Some of the features make sense, like bringing on Miami’s biggest energy raisers, City Girls. But “Dade County Dreaming,” a bass-buster that starts off like a major club moment with bars from JT and Yung Miami, inexplicably trails off into a muted sad girl meditation that ultimately feels like a misuse of their talents. It’s an odd creative choice, a quality that plagues most of the album’s features. A baffling interlude from Jewish rapper BLP Kosher, the one other Miami artist on the album, is nothing more than a gushing, 46-second fan letter to Cabello, not really saying much about him or the pop star. PinkPantheress’s inconsequential interlude flies by without you even clocking her presence.

It makes you wonder if their time was given to Drake, whose presence on the record subsumes not one but two songs for no other reason because Cabello “just want[ed] to hear Drake on my own album.” Per Cabello, their duet, “Hot Uptown,” immediately reminded her of Miami. You ask how? Well, duh, because Drake is singing about picking a girl up in… faux Jamaican patois? Unfortunately, it’s just another example of the album seemingly operating with no identifiable logic (and this isn’t even getting into Drake’s questionable status in pop culture right now).

Because, once you get this far through the tracklist, the biggest question that comes to mind is: What is the reason? For these features, for Drake? Obviously Cabello can do whatever she wants — no one is contesting that — but as a listener it feels like whiplash.
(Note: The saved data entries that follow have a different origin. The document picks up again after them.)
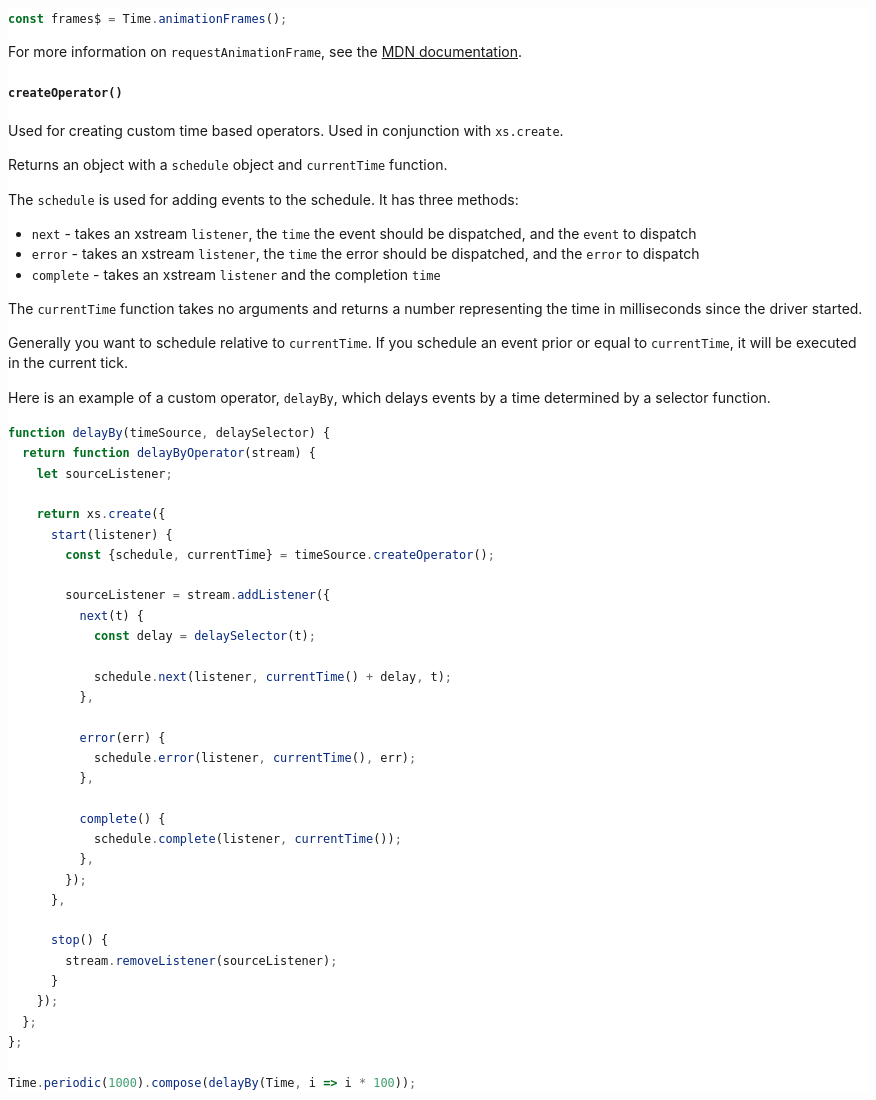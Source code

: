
 ```js
const frames$ = Time.animationFrames();
```

For more information on `requestAnimationFrame`, see the [MDN documentation](https://developer.mozilla.org/en-US/docs/Web/API/window/requestAnimationFrame).

#### `createOperator()`

Used for creating custom time based operators. Used in conjunction with `xs.create`.

Returns an object with a `schedule` object and `currentTime` function.

The `schedule` is used for adding events to the schedule. It has three methods:

* `next` - takes an xstream `listener`, the `time` the event should be dispatched, and the `event` to dispatch
* `error` - takes an xstream `listener`, the `time` the error should be dispatched, and the `error` to dispatch
* `complete` - takes an xstream `listener` and the completion `time`


The `currentTime` function takes no arguments and returns a number representing the time in milliseconds since the driver started.

Generally you want to schedule relative to `currentTime`. If you schedule an event prior or equal to `currentTime`, it will be executed in the current tick.

Here is an example of a custom operator, `delayBy`, which delays events by a time determined by a selector function.

```js
function delayBy(timeSource, delaySelector) {
  return function delayByOperator(stream) {
    let sourceListener;

    return xs.create({
      start(listener) {
        const {schedule, currentTime} = timeSource.createOperator();

        sourceListener = stream.addListener({
          next(t) {
            const delay = delaySelector(t);

            schedule.next(listener, currentTime() + delay, t);
          },

          error(err) {
            schedule.error(listener, currentTime(), err);
          },

          complete() {
            schedule.complete(listener, currentTime());
          },
        });
      },

      stop() {
        stream.removeListener(sourceListener);
      }
    });
  };
};

Time.periodic(1000).compose(delayBy(Time, i => i * 100));
```
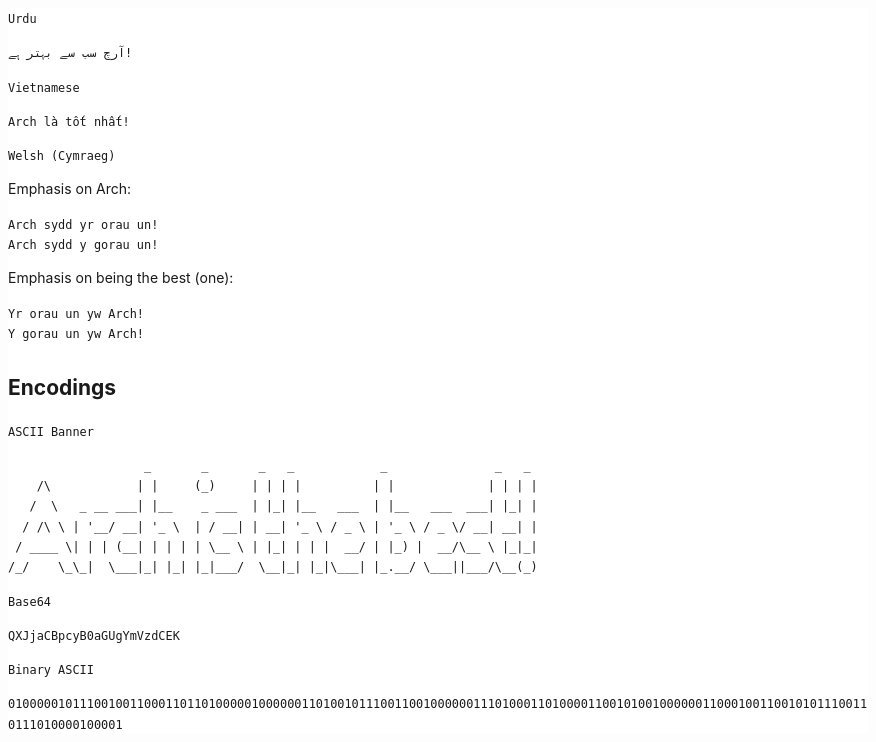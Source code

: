 	Urdu

```
آرچ سب سے بہتر ہے!

```

	Vietnamese

```
Arch là tốt nhất!

```

	Welsh (Cymraeg)

Emphasis on Arch:

```
Arch sydd yr orau un!
Arch sydd y gorau un!

```

Emphasis on being the best (one):

```
Yr orau un yw Arch!
Y gorau un yw Arch!

```

## Encodings

	ASCII Banner

```
                   _       _       _   _            _               _   _
    /\            | |     (_)     | | | |          | |             | | | |
   /  \   _ __ ___| |__    _ ___  | |_| |__   ___  | |__   ___  ___| |_| |
  / /\ \ | '__/ __| '_ \  | / __| | __| '_ \ / _ \ | '_ \ / _ \/ __| __| |
 / ____ \| | | (__| | | | | \__ \ | |_| | | |  __/ | |_) |  __/\__ \ |_|_|
/_/    \_\_|  \___|_| |_| |_|___/  \__|_| |_|\___| |_.__/ \___||___/\__(_)

```

	Base64

```
QXJjaCBpcyB0aGUgYmVzdCEK

```

	Binary ASCII

```
0100000101110010011000110110100000100000011010010111001100100000011101000110100001100101001000000110001001100101011100110111010000100001

```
It makes me think about a different pop star who recently released an album and is known for utilizing a robust cache of collaborators, and wonder if Cabello is trying to tap into that same “artist as curator” identity.

But whereas the other artist used features as a way to progress commentary on female friendships or shine a spotlight on smaller voices, Cabello’s attempt is seemingly just to prove she has… good taste? If I were even more cynical, I’d look at her heavy hand in selecting predominantly Black musicians as features as her attempt to rectify the harm of her past, while adding another clunky footprint in the long history of pop stars using Black culture to “evolve” their image into a realm of edgy maturity.

It’s confusing because Cabello has the chops to ostensibly carry a rebrand solo, as evident by the few songs on the record unencumbered by the baggage of outside voices. “Chanel No. 5” is admittedly kooky, with its abrupt beat bait-and-switch, but it shows promising experimentation on Cabello’s part. “Twentysomethings” and “B.O.A.T.” are two genuinely affecting ballads that highlight her personality-driven songwriting: “When it comes to us, I don’t know what the f*ck I’m doing,” is destined to be screamed at stadiums. “Dream-Girls,” though arrives with a Drake-reminiscent roll-call hook, is still a major bop.

The problem with creating a “world,” as Cabello has consistently described the undertaking of this album, is that it needs to be populated, whether through other strategic voices or by the sheer visionary strength of the artist itself. Cabello’s attempt to heed that direction only leaves her shrouded and overshadowed, lost amid the clutter of her own moodboard.